# 66 battery hold down clamp doesn't fit



## blueoldgoat (Jun 4, 2010)

Did anybody have a problem with the hold down bracket?

Mine sits up about 3/4 " above the core support.....











Is there a different supplier or model?

Thanks

Larry


----------



## crustysack (Oct 5, 2008)

looks like you should have a big rubber washer that goes under that---

http://image.highperformancepontiac...+1966_Pontiac_GTO_Convertible+Engine_View.jpg
hope that pic helps


----------



## geeteeohguy (Feb 2, 2008)

Mine was just like yours when I re-did the '67's last year or the year before. I put a spacer under the tang. It looks a litle off, but it does hold the battery in place.


----------



## Rukee (Feb 8, 2007)

I don't have the correct battery so I had to use a spacer under the battery to raise it up to the holding bar.


----------



## 05GTO (Oct 6, 2004)

Here are pics of my 66 and 67, which appear to be similar to your bracket, I also snapped a couple pictures of the tray for you to compare to your tray.

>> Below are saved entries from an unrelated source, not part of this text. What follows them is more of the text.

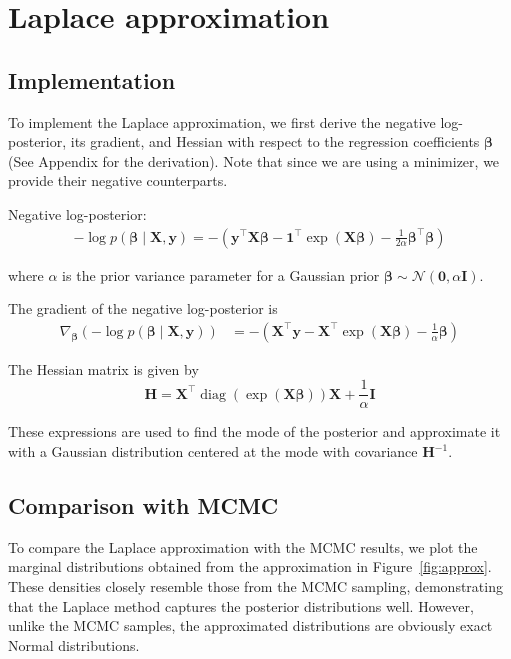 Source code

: \documentclass[9pt]{IEEEtran}
\begin{document}
\section{Laplace approximation}
\subsection{Implementation}
To implement the Laplace approximation, we 
first derive the negative log-posterior, its gradient,
 and Hessian with respect to the regression coefficients
  \(\boldsymbol{\beta}\) (See Appendix for the derivation).
   Note that since we are using a minimizer, we provide
  their negative counterparts.

Negative log-posterior: 
\begin{align}
-\log p(\boldsymbol{\beta} \mid \mathbf{X}, \mathbf{y}) 
= - \left( \mathbf{y}^\top \mathbf{X}\boldsymbol{\beta} - \mathbf{1}^\top \exp(\mathbf{X}\boldsymbol{\beta}) - \frac{1}{2\alpha} \boldsymbol{\beta}^\top \boldsymbol{\beta} \right)
\end{align}

\noindent where \(\alpha\) is the prior variance parameter for a Gaussian prior \(\boldsymbol{\beta} \sim \mathcal{N}(\mathbf{0}, \alpha \mathbf{I})\).

\vspace{1em}

\noindent The gradient of the negative log-posterior is
\begin{align}
\nabla_{\boldsymbol{\beta}} \left( -\log p(\boldsymbol{\beta} \mid \mathbf{X}, \mathbf{y}) \right) 
&= - \left( \mathbf{X}^\top \mathbf{y} - \mathbf{X}^\top \exp(\mathbf{X}\boldsymbol{\beta}) - \frac{1}{\alpha} \boldsymbol{\beta} \right)
\end{align}

\noindent The Hessian matrix is given by
\[
\mathbf{H} = \mathbf{X}^\top \operatorname{diag}\left(\exp(\mathbf{X}\boldsymbol{\beta})\right) \mathbf{X} + \frac{1}{\alpha} \mathbf{I}
\]

\vspace{1em}

These expressions are used to find the mode of the posterior
 and approximate it with a Gaussian distribution centered at 
 the mode with covariance \(\mathbf{H}^{-1}\).

\subsection{Comparison with MCMC}
To compare the Laplace approximation with the MCMC results, we plot
 the marginal distributions obtained from the approximation in 
 Figure~\ref{fig:approx}. These densities closely resemble those 
 from the MCMC sampling, demonstrating that the Laplace method 
 captures the posterior distributions well. However, unlike the
  MCMC samples, the approximated distributions are obviously exact Normal
   distributions.
\end{document}
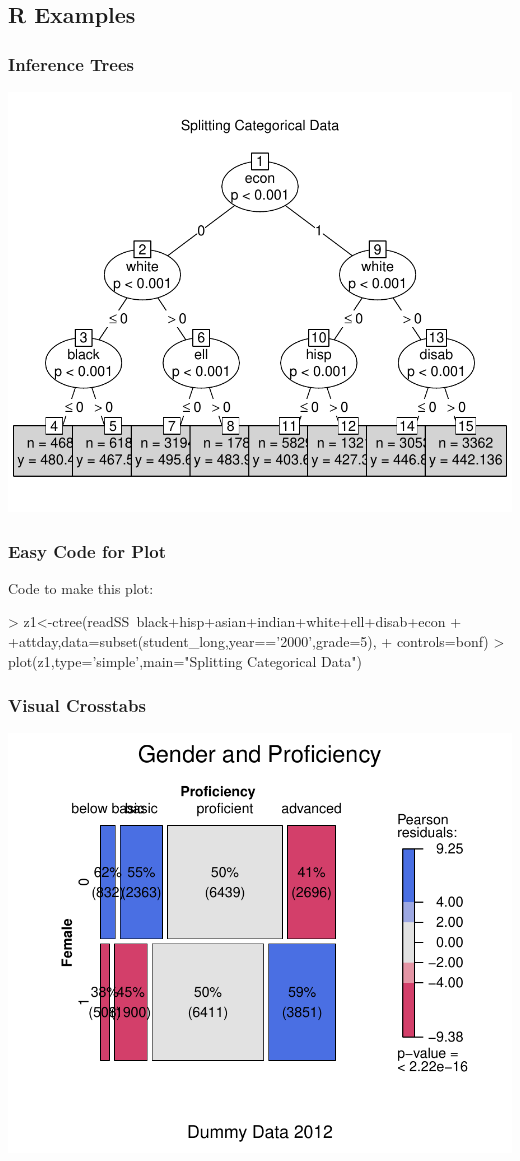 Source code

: \documentclass{beamer}
\begin{document}
\subsection{R Examples}
\label{sec: rexamp}

\begin{frame}
\frametitle{Inference Trees}
\begin{center}
\vspace{-.1in}
\includegraphics[width=.8\textwidth]{classtree}
\end{center}
\end{frame}

\begin{frame}[containsverbatim]
\frametitle{Easy Code for Plot}
Code to make this plot:
\vspace{.1in}
\begin{Schunk}
\begin{Sinput}
> z1<-ctree(readSS~black+hisp+asian+indian+white+ell+disab+econ
+           +attday,data=subset(student_long,year=='2000',grade=5),
+           controls=bonf)
> plot(z1,type='simple',main="Splitting Categorical Data")
\end{Sinput}
\end{Schunk}
\end{frame}


\begin{frame}
\frametitle{Visual Crosstabs}
\vspace{.1in}
\includegraphics[width=.85\textwidth]{crosstab2}
\end{frame}
\end{document}
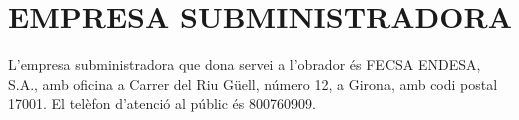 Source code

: \chapter{\uppercase{Empresa subministradora}}
L'empresa subministradora que dona servei a l'obrador és FECSA ENDESA, S.A., amb oficina a Carrer del Riu Güell, número 12, a Girona, amb codi postal 17001. El telèfon d'atenció al públic és 800760909.
\clearpage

I believe the bracket and trays changed mid year 67, you may have a newer tray.


----------



## blueoldgoat (Jun 4, 2010)

Thanks for the pix and info, guys...this forum really has been

a bucket-filler for me.

I spoke with Tom at Restoration Battery today to see if he has

heard of this problem.....he's only heard of one GTO some time ago

but doesn't remember how the problem was solved.

The guys at the Body Shop are going to cut and re-weld the

bracket and then re-coat it. The R-59 battery is made to exact

outside dimensions from the original. The only thing I can figure

is more of the re-pop import parts not being made to close tolerances.

Thanks again for the help. Hope to meet some of you "On The Road"...

soon. It's been a long 14 months.......


----------